= Dionysupolis =

Dionysupolis or Dionysoupolis or Dionysopolis or Dionysou polis (Διονύσου πόλις and Διονυσόπολις) was a town of ancient Thrace, later of Moesia, on the river Ziras. It was founded as a Thracian settlement in was founded in the 5th century BC, but was later colonised by the Ionian ancient Greeks and given the name Cruni or Krounoi (Κρουνοί). It was named Krounoi from the nearby founts of water.
It was renamed as Dionysopolis after the discovery of a statue of Dionysus in the sea. Later it became a Greek-Byzantine and Bulgarian fortress. The town also bore the name Matiopolis.

It existed within the present town of Balchik, Bulgaria.

In the beginning of the 3rd century BC the city was relatively independent and included in the system of fortifications built by Diadohite.
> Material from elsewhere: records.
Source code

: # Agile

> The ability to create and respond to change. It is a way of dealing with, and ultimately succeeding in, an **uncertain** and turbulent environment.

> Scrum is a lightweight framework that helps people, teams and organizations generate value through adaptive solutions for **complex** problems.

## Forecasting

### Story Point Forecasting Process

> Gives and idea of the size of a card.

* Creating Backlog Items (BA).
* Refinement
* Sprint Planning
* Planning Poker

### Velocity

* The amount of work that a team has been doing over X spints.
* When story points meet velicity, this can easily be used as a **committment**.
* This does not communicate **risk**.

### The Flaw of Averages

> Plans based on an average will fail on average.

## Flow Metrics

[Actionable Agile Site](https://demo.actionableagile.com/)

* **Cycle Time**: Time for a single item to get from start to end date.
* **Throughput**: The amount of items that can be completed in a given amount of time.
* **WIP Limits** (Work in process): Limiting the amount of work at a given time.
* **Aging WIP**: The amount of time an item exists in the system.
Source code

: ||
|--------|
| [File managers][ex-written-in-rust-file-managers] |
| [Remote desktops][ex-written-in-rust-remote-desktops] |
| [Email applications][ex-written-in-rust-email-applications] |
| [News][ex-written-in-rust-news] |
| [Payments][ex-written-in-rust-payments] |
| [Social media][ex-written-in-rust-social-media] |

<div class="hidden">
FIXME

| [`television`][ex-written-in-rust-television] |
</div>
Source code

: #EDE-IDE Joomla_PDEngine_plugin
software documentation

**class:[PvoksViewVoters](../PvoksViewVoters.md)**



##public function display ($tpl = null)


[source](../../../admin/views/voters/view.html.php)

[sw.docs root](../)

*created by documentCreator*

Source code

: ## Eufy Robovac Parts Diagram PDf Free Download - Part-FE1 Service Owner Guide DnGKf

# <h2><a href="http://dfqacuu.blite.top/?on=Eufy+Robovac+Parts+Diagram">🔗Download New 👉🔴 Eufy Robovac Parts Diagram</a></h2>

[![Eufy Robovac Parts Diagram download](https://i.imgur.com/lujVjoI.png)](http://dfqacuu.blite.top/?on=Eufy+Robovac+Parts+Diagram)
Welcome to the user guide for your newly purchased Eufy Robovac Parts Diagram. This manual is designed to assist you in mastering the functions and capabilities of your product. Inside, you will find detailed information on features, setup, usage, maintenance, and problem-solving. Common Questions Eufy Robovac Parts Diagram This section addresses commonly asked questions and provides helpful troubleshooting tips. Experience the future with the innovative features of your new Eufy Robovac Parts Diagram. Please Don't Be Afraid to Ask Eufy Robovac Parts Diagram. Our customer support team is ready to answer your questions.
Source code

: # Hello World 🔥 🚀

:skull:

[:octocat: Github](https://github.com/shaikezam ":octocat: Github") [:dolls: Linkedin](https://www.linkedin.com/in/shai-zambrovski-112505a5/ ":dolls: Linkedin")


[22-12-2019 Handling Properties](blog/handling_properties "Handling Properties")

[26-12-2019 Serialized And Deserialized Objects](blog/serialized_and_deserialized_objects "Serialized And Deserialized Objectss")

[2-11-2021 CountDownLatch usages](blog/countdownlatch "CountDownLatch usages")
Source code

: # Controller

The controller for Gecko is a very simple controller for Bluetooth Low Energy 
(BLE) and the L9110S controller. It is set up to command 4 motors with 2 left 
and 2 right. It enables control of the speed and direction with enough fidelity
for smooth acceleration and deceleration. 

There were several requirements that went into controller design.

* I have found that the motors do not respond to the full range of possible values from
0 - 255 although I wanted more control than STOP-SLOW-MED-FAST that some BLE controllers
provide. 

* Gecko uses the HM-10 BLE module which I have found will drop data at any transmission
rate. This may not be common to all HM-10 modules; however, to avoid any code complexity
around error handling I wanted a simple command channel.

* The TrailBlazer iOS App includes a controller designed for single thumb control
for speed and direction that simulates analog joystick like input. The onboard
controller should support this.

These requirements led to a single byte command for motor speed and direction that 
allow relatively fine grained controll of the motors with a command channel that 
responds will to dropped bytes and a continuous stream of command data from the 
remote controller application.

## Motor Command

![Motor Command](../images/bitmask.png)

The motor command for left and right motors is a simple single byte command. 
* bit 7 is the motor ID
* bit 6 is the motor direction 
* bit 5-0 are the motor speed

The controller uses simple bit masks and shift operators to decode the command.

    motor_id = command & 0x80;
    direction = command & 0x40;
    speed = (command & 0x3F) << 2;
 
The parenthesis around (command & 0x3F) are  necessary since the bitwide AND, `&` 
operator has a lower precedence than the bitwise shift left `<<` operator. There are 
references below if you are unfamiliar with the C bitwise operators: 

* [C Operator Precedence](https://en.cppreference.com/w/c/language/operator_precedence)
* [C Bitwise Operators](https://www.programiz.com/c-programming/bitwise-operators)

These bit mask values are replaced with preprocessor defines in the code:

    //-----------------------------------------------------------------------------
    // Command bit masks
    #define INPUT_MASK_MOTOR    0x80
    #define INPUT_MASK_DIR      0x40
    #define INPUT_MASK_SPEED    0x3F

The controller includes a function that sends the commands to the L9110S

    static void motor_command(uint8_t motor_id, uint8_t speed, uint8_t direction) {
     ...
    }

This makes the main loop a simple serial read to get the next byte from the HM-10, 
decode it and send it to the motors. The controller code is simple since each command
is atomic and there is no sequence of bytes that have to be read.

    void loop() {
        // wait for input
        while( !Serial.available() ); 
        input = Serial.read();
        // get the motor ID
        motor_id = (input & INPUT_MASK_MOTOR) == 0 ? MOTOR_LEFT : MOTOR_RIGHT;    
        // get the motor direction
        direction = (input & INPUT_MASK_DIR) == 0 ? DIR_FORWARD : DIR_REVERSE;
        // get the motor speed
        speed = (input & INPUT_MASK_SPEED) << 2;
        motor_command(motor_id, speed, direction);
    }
In the 6th century the town was destroyed by an earthquake and the population moved within the new fortification, whose construction began at the end of the V and beginning of the 6th century.

Later, in the 7th century the town was in possession of the Bulgars and Slavs and was renamed first to Karvuna, and after that - Balik, after the name of Boyar Balik, who used it as a capital of its domain.

One of the most important discoveries in borders of the ancient Dionysopolis is the Temple of Greek mother-goddess Cybele. Many of the artifacts found there can be seen in Balchik History museum. Since 1994 the site has the status of cultural monument of national significance.